I had a cool idea for a game this morning that revolves around a particular combination of game mechanics. It’s a puzzle game that centers around appeasing and calling upon specific deities to overcome obstacles. First, you would have to find a shrine to the deity, learn its name, and make an appropriate sacrifice to get its attention. Then the deity would be open to receive your character’s prayers.

When you encounter an obstacle in the game, you would pray to the deity and if you had appeased it recently, it would (probably) appear and clear the obstacle for you. The chance of the deity appearing is based on how recently you made a sacrifice to it, plus your current “long-term relationship level” with the deity. If you accidentally called the wrong deity, or prayed to one for no reason, it might become annoyed with you.
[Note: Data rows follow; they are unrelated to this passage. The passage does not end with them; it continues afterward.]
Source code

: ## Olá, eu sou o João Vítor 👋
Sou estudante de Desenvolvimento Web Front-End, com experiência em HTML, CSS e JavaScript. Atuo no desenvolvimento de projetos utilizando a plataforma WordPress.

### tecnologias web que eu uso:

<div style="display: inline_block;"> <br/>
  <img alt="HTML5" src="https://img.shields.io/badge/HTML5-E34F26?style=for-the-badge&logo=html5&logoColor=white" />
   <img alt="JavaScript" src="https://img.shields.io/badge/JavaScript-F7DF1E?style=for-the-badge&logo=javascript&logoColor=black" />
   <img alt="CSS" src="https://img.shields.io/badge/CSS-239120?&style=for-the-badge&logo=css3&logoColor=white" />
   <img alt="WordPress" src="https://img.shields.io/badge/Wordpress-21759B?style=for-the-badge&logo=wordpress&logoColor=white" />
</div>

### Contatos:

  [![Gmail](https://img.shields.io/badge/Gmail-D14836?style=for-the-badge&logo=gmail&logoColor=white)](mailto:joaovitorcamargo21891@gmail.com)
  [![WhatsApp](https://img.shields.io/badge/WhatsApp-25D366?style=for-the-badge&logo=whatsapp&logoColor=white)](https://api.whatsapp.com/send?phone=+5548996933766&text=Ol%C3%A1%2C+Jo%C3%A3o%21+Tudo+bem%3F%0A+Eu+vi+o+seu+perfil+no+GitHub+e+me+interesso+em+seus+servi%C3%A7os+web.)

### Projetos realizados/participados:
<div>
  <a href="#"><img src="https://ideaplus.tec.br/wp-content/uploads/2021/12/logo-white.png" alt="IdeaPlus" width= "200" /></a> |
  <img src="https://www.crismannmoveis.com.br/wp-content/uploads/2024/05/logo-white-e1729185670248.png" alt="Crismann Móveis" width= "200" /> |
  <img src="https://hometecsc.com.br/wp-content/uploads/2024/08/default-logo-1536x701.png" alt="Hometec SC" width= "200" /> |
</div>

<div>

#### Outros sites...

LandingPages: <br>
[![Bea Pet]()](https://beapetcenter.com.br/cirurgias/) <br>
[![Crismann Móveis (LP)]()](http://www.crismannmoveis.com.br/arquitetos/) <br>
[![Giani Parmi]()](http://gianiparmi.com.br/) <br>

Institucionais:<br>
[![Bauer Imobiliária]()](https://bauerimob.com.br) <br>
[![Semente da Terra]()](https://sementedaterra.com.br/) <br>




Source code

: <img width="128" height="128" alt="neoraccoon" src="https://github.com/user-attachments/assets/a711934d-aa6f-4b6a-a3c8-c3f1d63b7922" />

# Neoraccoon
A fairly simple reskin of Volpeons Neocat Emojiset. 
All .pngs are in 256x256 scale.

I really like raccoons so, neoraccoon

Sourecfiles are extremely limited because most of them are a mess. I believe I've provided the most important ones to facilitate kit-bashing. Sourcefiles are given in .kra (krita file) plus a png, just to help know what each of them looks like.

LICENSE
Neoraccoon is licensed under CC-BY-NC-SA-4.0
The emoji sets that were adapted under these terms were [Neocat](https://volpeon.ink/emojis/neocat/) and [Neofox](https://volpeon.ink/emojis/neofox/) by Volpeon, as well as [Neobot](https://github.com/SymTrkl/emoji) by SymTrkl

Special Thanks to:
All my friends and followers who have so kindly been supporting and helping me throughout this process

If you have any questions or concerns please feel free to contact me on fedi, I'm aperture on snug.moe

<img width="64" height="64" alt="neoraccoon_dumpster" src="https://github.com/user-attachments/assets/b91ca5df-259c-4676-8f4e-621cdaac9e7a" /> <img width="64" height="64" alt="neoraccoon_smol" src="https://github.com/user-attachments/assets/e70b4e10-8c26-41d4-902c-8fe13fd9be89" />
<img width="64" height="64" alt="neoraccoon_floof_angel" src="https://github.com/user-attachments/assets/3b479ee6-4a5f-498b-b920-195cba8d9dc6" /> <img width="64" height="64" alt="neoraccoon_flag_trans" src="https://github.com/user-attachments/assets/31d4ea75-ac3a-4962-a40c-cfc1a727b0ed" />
Each deity would have a sphere of specific, obstacle-clearing abilities. Let’s say you have “creating fire,” “moving boulders,” and “parting water” as three basic deity powers. There would be one deity for each, and you would have to make appease three separate deities to get past three specific types of obstacles. (Anything that needs to be burned, rocks that need to be moved, et cetera.)

Long-term relationship status with a deity would then be modified by calling the deity to do things they’re good at. If you call a fire-starting deity to part water, they’ll become annoyed. If you ask them to do lots of things without making regular sacrifices, they’ll become annoyed. And so forth. The goal of the game would be to clear obstacles, keep your gods happy, and find and appease new deities.

Besides gathering items for sacrifice, your character would be able to “spread the word” of a specific deity, and gather followers to him/her/it. This would make it possible to keep a deity appeased for far longer, and benefit from the power they can grant you. It would therefore be your goal to create small cults surrounding each deity to maintain your obstacle-clearing powers.

The larger the cult surrounding a particular deity, the more powerful they become. They would be able to clear larger, and possibly more types of, obstacles. Creating cults to the deities creates other obstacles, though. Periodically, the cult will need to have their faith re-affirmed, creating new types of obstacles for your character to overcome. (“Show us that fire-thing you said our deity can create.”)


Now, despite the premise, the gameplay is supposed to be really straightforward. Picture it kind of like Tetris, where you are given tiny, one-square pieces. The bottom of the screen fills up with detritus that you have to clear. You can get bigger (traditionally-shaped) Tetris blocks by completing the “appeasement” minigame, after which it becomes easier to clear lines and remove the build-up.

Detritus builds up quickly though, so you repeat the “appeasement” minigame to get more and better pieces so you can clear detritus faster and keep up. New and more complex kinds of detritus appear, which require specific blocks to clear, and in this way, the game becomes more difficult, and more complex, requiring you to complete the “appeasement” minigame more times to get more and better blocks.

…And that’s the core concept. Inspired by XKCD, to a degree, and by the following games, Tetris Hell (inspiring comic), and Tetris Heaven (inspiring comic).